Sarasota Leaders Will Make Their Pitch For The City's First Black Cultural Center And Museum
Sarasota has a rich legacy when it comes to African American history. The actions and accomplishments of black activists during the Civil Rights Movement of the 1960s are listed on the U.S. Civil Rights Trail right along with important historical destinations like Selma and Birmingham.
In 2015, the City of Sarasota funded the Newtown Conservation Historic District project now known as “Newtown Alive.” A team documented the African American community’s history in two phases, a research report and multi-media products.
On Monday, stakeholders will make a pitch for a permanent cultural center and history museum before Sarasota City Commissioners.
WUSF's Cathy Carter spoke with Vickie Oldham, president of the Sarasota African American Cultural Coalition about the proposed facility.
Vickie, can you give us a preview of what you and your colleagues will be presenting to Sarasota City Commissioners on Monday?
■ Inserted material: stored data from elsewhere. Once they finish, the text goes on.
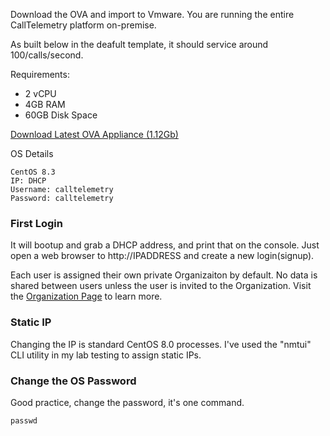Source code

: Download the OVA and import to Vmware. You are running the entire CallTelemetry platform on-premise.

As built below in the deafult template, it should service around 100/calls/second.

Requirements:

* 2 vCPU 
* 4GB RAM  
* 60GB Disk Space

<a href="https://storage.googleapis.com/ct_ovas/CallTelemetry-stable.ova">Download Latest OVA Appliance (1.12Gb)</a>

OS Details
```
CentOS 8.3
IP: DHCP
Username: calltelemetry
Password: calltelemetry
```

### First Login
It will bootup and grab a DHCP address, and print that on the console.
Just open a web browser to http://IPADDRESS and create a new login(signup).

Each user is assigned their own private Organizaiton by default. No data is shared between users unless the user is invited to the Organization.
Visit the [Organization Page](/features/organizations)  to learn more.
### Static IP
Changing the IP is standard CentOS 8.0 processes. I've used the "nmtui" CLI utility in my lab testing to assign static IPs.

### Change the OS Password
Good practice, change the password, it's one command.
```
passwd
```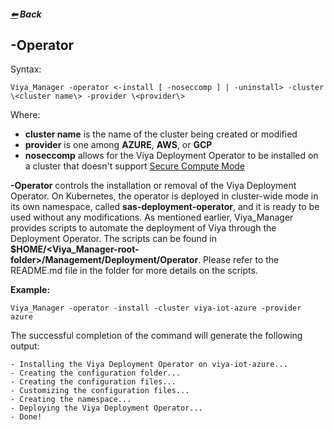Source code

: ##### [&#11013;](../../README.md) Back
## -Operator

Syntax:
```
Viya_Manager -operator <-install [ -noseccomp ] | -uninstall> -cluster \<cluster name\> -provider \<provider\>
```
Where:
>>>
- **cluster name** is the name of the cluster being created or modified
- **provider** is one among **AZURE**, **AWS**, or **GCP**
- **noseccomp** allows for the Viya Deployment Operator to be installed on a cluster that doesn't support [Secure Compute Mode](https://itnext.io/seccomp-in-kubernetes-part-i-7-things-you-should-know-before-you-even-start-97502ad6b6d6)
>>>
**-Operator** controls the installation or removal of the Viya Deployment Operator. On Kubernetes, the operator is deployed in cluster-wide mode in its own namespace, called **sas-deployment-operator**, and it is ready to be used without any modifications. As mentioned earlier, Viya_Manager provides scripts to automate the deployment of Viya through the Deployment Operator. The scripts can be found in **$HOME/\<Viya_Manager-root-folder\>/Management/Deployment/Operator**. Please refer to the README.md file in the folder for more details on the scripts.

**Example:**
```
Viya_Manager -operator -install -cluster viya-iot-azure -provider azure
```
The successful completion of the command will generate the following output:
```
- Installing the Viya Deployment Operator on viya-iot-azure...
- Creating the configuration folder...
- Creating the configuration files...
- Customizing the configuration files...
- Creating the namespace...
- Deploying the Viya Deployment Operator...
- Done!
```
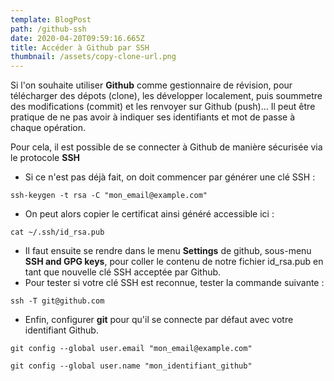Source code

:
 ```yaml
---
template: BlogPost
path: /github-ssh
date: 2020-04-20T09:59:16.665Z
title: Accéder à Github par SSH
thumbnail: /assets/copy-clone-url.png
---
```

Si l'on souhaite utiliser **Github** comme gestionnaire de révision, pour télécharger des dépots (clone), les développer localement, puis soummetre des modifications (commit) et les renvoyer sur Github (push)... Il peut être pratique de ne pas avoir à indiquer ses identifiants et mot de passe à chaque opération.

Pour cela, il est possible de se connecter à Github de manière sécurisée via le protocole **SSH**

* Si ce n'est pas déjà fait, on doit commencer par générer une clé SSH :

`ssh-keygen -t rsa -C "mon_email@example.com"`

* On peut alors copier le certificat ainsi généré accessible ici :

`cat ~/.ssh/id_rsa.pub`

* Il faut ensuite se rendre dans le menu **Settings** de github, sous-menu **SSH and GPG keys**, pour coller le contenu de notre fichier id_rsa.pub en tant que nouvelle clé SSH acceptée par Github.  
* Pour tester si votre clé SSH est reconnue, tester la commande suivante :

`ssh -T git@github.com`

* Enfin, configurer **git** pour qu'il se connecte par défaut avec votre identifiant Github.

`git config --global user.email "mon_email@example.com"` 

`git config --global user.name "mon_identifiant_github"`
We will be describing the sites that we looked at for the establishment of this facility, and we vetted about 20. But we've come up with one site that fits the bill. It's located in the community so that it's accessible to the people who live in the community. And so, on Monday night, we will be asking for permission to go ahead and develop that African American Art Center and History Museum on city land, that's an extension of the Leonard Reid house.
The Leonard Reid house, and a permanent facility would be located in Newtown, a very historic black neighborhood in Sarasota. You grew up in Newtown, can you just share with us one story about some of the history that unfolded while you were growing up?
Gosh, you're talking about some fierce civil rights pioneers, who were in our community. They asserted their rights. I'm remembering our big story and that is about beach integration, and how it all came about. You know, one little lady by the name of Mary Emma Jones marched up to the county commission and asked for a colored beach. That was the term at the time, and Sarasota County Commissioners blew her off. The next year, Neil Humphrey, the first NAACP president, he organized a wade-in. And after church on Sunday afternoons, people would pile into cars and make a ride out to the beach, Lido, in a car caravan. They would go out there and wade in the water, and then drive back to their community. They faced jeers and shouting and so forth. But they kept going, and they never stopped. That is a big story for me. And that is what does my heart so good. And so, I'm wanting to tell that story in that African American Art Center and History Museum and tourists will be coming through as well and they'll understand why these beaches are open to everyone as a result of African American pioneers in the Newtown community.
Well, can you talk about the significance of the effort to bring this center to the community at this point in history?
The timing could not be better. And to think that we started this project in 2015, and developed all of these resources. And then now, the interest level is through the roof. You can't turn the TV on, or listen to radio shows, without hearing stories about what's going on in our country. But you know what, we'll have a place for lectures where we can discuss some of the difficult topics that America is having today, around this racial reckoning that we're experiencing. We need to get together and talk to one another.
So, it sounds like the vision is for this is to be a real community center and more than just a museum.
Absolutely. And you hit it right on the nail. We want our residents to get a better understanding about how African Americans built the infrastructure of Sarasota. They built the roads, the bridges, the rail roads and everyone needs to know that, not just residents, but our tourists who visit. And so, I'm so glad that Sarasota began its work early on, and so we're ready now. It's time for this facility.